Uno de los capítulos más intensos del libro es el dedicado a Max Aub y a la obra que recoge el conmovedor testimonio de su regreso a España después de 30 años de ausencia: La gallina ciega. Como escribí en otra ocasión, su excentricidad —origen judío, nacimiento en Francia, acento peculiar e inconfundible—, unida a las vicisitudes dramáticas del exilio, sirvieron de lanzadera a quienes urdieron su cruel y mezquino ostracismo. Aub fue sin duda una anomalía, pero la historia de la literatura es la de las excepciones que escapan a lo trazado con regla y compás. Según verificamos hoy, el autor de Josep Torres Campalans compendia en su obra el eslabón perdido de la modernidad que guadianescamente discurre al hilo del tiempo. ¿Qué podía esperar alguien como él de unos mandarines obtusos y satisfechos de serlo? Vayan de ejemplo estas líneas perpetradas por el muy docto Francisco Umbral: “Max Aub era un señoruco que ni siquiera era español, sino un viajante de comercio suizo que llegó a España y se quedó. Su prosa es la que puede esperarse de un viajante de comercio suizo”. Poco después de este atropello, Umbral fue galardonado con el Cervantes.

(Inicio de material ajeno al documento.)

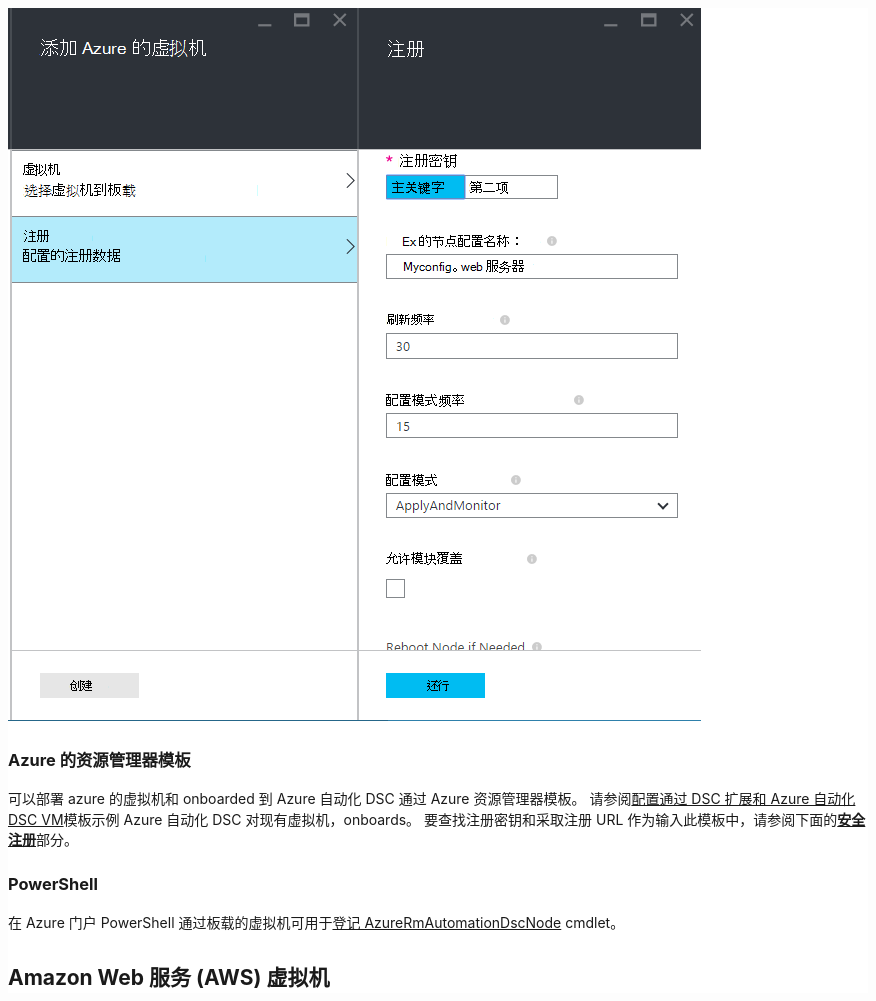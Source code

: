 ![](./media/automation-dsc-onboarding/DSC_Onboarding_3.png)

 
### <a name="azure-resource-manager-templates"></a>Azure 的资源管理器模板

可以部署 azure 的虚拟机和 onboarded 到 Azure 自动化 DSC 通过 Azure 资源管理器模板。 请参阅[配置通过 DSC 扩展和 Azure 自动化 DSC VM](https://azure.microsoft.com/documentation/templates/dsc-extension-azure-automation-pullserver/)模板示例 Azure 自动化 DSC 对现有虚拟机，onboards。 要查找注册密钥和采取注册 URL 作为输入此模板中，请参阅下面的[**安全注册**](#secure-registration)部分。

### <a name="powershell"></a>PowerShell

在 Azure 门户 PowerShell 通过板载的虚拟机可用于[登记 AzureRmAutomationDscNode](https://msdn.microsoft.com/library/mt603833.aspx) cmdlet。

## <a name="amazon-web-services-aws-virtual-machines"></a>Amazon Web 服务 (AWS) 虚拟机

Igualmente aguijadores son los capítulos sobre Luis Martín-Santos y la novela que revolucionó la narrativa española, Tiempo de silencio. Como dice Gregorio Morán, el trayecto del autor fue muy breve y el del franquismo muy largo. El accidente que acabó con su vida truncó una ambiciosa aventura literaria cuyo alcance podemos entrever gracias al esquema inconcluso de Tiempo de destrucción, su obra póstuma: el paso eventual del Dublín (Madrid) de El artista adolescente al genio sin límites del Ulises.

Necesitaríamos un buen número de páginas para evocar el reciclaje de muchas figuras y figurones del tardofranquismo y su transformación en mandarines durante el Gobierno de Adolfo Suárez y el inicio del felipismo. Ante la imposibilidad de hacerlo en estas líneas aconsejo al lector una cala con escafandra de buzo en las cáusticas aguas del libro.

Una última apostilla. Cuando Simone de Beauvoir obtuvo el Goncourt en 1954 con Los mandarines, nuestros cultísimos medios informativos cambiaron de género gramatical el título de la novela: ¡Las mandarinas, consagrada quizá a la próspera horticultura de la región de Valencia!

Juan Goytisolo es escritor.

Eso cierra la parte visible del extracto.